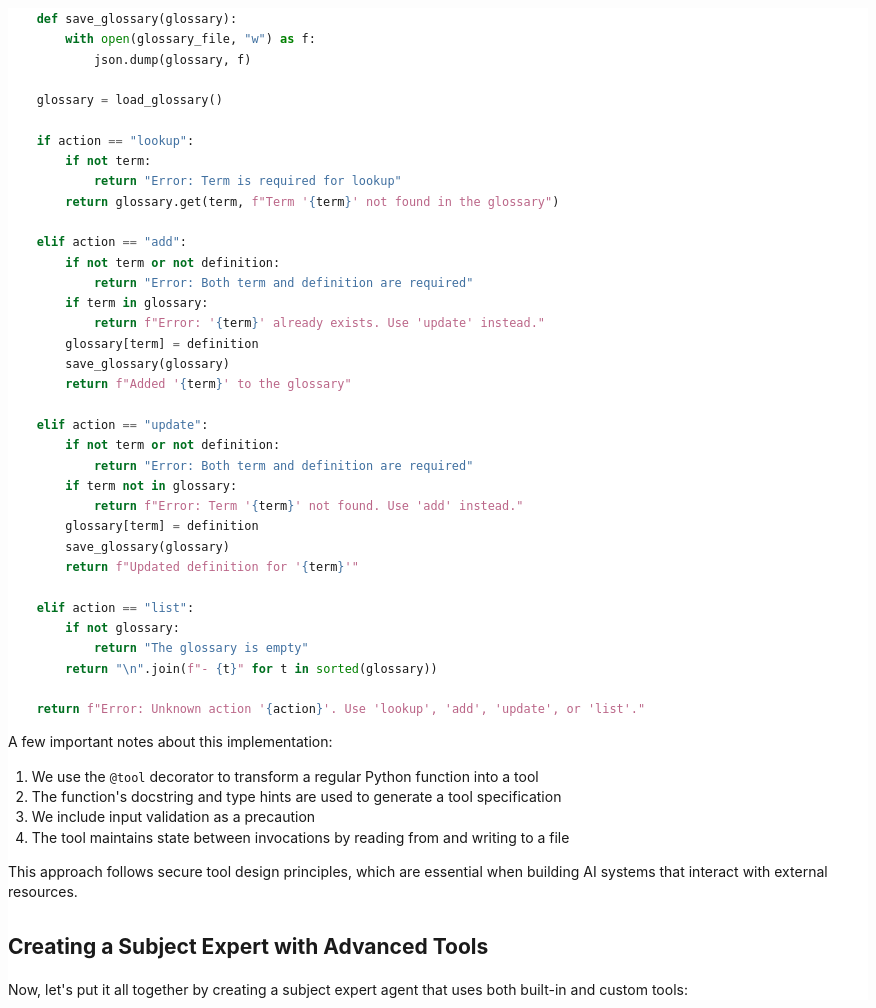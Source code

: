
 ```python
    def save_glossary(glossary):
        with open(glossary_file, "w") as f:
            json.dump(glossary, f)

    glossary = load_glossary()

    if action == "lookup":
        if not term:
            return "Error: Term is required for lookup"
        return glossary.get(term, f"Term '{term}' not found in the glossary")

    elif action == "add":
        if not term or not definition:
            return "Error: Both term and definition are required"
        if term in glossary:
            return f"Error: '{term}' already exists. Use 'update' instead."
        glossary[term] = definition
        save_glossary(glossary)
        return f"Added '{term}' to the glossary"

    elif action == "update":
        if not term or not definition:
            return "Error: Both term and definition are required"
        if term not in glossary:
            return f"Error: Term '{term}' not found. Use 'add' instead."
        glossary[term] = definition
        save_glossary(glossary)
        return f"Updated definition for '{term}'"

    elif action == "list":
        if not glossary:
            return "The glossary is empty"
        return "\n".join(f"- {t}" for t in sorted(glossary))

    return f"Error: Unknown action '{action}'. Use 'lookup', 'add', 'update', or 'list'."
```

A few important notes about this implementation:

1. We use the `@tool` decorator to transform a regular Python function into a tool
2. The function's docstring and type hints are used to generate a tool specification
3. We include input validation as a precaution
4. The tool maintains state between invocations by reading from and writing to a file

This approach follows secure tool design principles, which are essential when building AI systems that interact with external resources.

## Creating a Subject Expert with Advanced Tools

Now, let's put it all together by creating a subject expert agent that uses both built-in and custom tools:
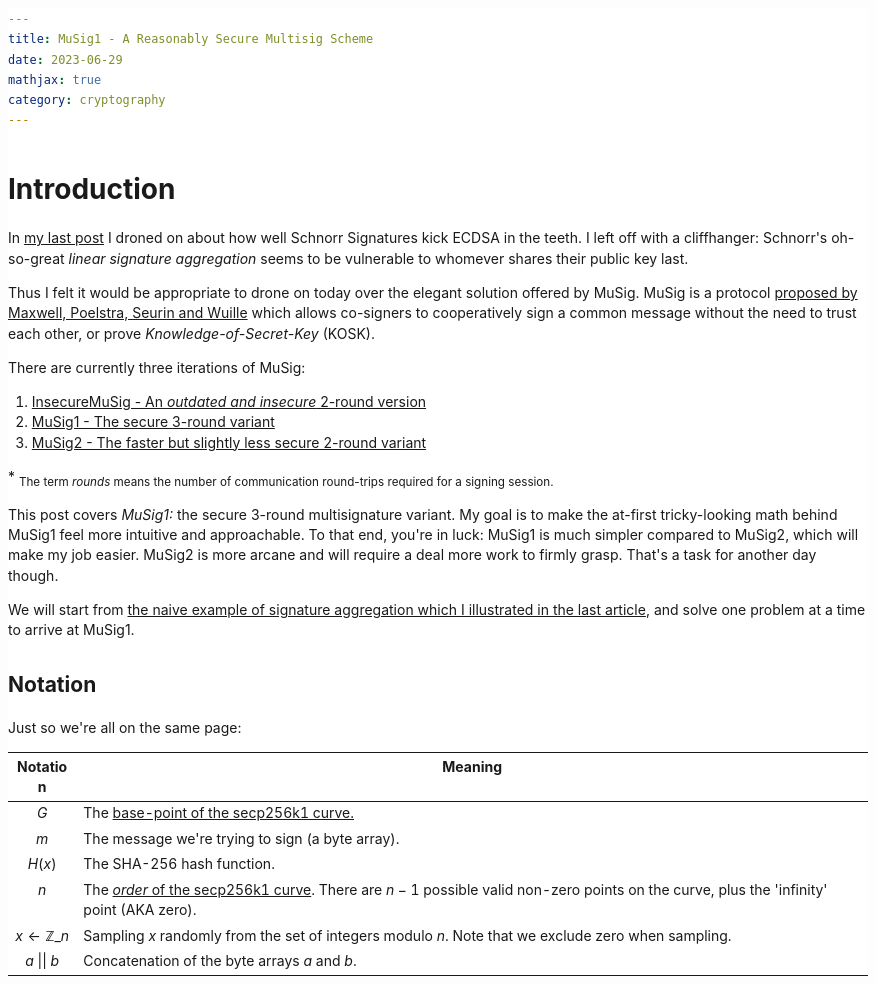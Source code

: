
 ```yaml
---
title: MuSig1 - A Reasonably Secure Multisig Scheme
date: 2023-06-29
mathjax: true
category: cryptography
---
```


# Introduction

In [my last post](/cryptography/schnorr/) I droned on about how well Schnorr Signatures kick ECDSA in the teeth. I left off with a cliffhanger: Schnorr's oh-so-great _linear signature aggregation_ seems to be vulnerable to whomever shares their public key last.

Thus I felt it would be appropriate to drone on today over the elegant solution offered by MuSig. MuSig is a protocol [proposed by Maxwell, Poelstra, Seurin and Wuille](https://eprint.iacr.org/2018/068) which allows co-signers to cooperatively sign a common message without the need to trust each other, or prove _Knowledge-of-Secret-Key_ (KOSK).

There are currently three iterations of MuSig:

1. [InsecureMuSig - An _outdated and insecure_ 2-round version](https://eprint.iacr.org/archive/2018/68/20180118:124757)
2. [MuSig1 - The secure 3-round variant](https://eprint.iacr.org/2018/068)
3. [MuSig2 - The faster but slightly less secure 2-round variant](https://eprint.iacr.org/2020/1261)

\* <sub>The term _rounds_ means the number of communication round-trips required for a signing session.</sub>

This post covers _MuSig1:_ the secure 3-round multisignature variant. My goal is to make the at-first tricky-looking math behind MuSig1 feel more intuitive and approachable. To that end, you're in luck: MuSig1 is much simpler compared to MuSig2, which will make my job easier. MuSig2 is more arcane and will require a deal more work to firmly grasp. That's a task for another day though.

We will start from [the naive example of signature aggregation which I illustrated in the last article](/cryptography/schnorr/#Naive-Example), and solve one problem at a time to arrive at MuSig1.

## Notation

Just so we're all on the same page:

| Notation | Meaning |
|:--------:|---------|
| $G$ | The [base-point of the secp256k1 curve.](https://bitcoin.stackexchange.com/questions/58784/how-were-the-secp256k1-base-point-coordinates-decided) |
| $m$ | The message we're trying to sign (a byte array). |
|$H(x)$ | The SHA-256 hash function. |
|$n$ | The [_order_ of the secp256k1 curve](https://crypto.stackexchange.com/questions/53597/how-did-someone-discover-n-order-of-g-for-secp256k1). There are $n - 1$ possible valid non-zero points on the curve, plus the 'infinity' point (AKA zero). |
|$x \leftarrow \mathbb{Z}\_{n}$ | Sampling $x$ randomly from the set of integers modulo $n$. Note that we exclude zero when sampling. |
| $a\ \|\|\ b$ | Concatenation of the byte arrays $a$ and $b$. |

= = =

* Assigned task
Give back the records above exactly, limited to the lines between the one holding "There are currently" and the one holding "3. [MuSig2 - The", inclusive.

* Response to this exercise
There are currently three iterations of MuSig:

1. [InsecureMuSig - An _outdated and insecure_ 2-round version](https://eprint.iacr.org/archive/2018/68/20180118:124757)
2. [MuSig1 - The secure 3-round variant](https://eprint.iacr.org/2018/068)
3. [MuSig2 - The faster but slightly less secure 2-round variant](https://eprint.iacr.org/2020/1261)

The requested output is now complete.